• [Problem]:
When the line containing "that only depends" is found in the data below, copy it and each line after it through the line containing "The fusion space", exactly and with no others.

══ Dataset extract

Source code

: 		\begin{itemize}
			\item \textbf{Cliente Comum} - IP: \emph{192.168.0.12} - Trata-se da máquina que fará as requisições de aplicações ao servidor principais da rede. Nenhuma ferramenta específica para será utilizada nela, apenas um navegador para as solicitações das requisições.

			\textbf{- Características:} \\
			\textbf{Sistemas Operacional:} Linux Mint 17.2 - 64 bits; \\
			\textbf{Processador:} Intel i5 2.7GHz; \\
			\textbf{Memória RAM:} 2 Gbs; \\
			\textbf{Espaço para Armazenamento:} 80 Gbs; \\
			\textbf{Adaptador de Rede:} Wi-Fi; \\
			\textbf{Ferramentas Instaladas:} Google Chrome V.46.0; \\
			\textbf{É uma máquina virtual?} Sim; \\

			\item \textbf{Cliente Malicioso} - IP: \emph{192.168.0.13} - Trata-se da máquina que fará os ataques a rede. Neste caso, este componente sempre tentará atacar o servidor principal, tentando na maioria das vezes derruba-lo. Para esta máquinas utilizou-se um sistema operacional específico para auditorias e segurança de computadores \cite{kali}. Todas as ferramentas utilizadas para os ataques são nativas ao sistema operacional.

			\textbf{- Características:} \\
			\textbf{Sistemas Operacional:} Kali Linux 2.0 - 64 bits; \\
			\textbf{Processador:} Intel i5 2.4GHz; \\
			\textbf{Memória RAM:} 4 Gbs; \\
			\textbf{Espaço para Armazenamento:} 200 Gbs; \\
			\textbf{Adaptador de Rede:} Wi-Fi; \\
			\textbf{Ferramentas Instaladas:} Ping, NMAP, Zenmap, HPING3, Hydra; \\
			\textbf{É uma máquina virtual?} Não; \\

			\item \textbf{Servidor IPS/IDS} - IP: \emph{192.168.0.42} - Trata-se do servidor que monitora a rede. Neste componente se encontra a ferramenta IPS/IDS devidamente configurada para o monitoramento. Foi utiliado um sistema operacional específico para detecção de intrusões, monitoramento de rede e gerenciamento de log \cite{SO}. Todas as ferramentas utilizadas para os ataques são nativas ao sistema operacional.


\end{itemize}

════
══ Dataset extract

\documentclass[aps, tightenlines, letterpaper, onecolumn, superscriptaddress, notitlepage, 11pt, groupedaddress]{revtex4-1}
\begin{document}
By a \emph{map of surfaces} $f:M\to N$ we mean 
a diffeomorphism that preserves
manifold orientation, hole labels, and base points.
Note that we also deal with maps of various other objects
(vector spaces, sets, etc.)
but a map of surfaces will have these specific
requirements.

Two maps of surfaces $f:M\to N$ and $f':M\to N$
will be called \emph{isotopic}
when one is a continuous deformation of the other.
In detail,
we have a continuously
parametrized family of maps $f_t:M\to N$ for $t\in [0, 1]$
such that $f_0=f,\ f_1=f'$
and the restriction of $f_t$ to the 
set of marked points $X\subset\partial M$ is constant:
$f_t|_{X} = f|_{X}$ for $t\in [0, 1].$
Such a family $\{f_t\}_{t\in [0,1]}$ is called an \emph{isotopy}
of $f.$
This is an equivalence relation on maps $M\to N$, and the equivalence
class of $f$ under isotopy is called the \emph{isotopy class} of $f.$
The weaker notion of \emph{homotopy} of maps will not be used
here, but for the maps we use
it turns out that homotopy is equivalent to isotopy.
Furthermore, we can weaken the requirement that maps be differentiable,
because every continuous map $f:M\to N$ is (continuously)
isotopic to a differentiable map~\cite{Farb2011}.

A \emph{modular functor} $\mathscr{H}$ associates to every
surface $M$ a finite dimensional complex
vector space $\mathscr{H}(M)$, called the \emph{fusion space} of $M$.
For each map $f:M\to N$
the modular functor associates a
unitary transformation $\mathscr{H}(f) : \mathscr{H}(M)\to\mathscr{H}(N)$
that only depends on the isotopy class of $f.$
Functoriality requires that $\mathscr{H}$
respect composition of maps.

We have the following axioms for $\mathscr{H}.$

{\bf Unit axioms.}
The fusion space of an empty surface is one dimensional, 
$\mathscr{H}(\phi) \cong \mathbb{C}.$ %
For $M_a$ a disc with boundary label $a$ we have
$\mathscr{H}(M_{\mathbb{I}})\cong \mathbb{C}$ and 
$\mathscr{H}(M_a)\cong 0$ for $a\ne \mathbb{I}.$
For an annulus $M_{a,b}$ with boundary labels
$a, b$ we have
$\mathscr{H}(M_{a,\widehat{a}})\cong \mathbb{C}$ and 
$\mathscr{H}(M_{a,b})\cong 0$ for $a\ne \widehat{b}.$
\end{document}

════

• [Your response]:
that only depends on the isotopy class of $f.$
Functoriality requires that $\mathscr{H}$
respect composition of maps.

We have the following axioms for $\mathscr{H}.$

{\bf Unit axioms.}
The fusion space of an empty surface is one dimensional, 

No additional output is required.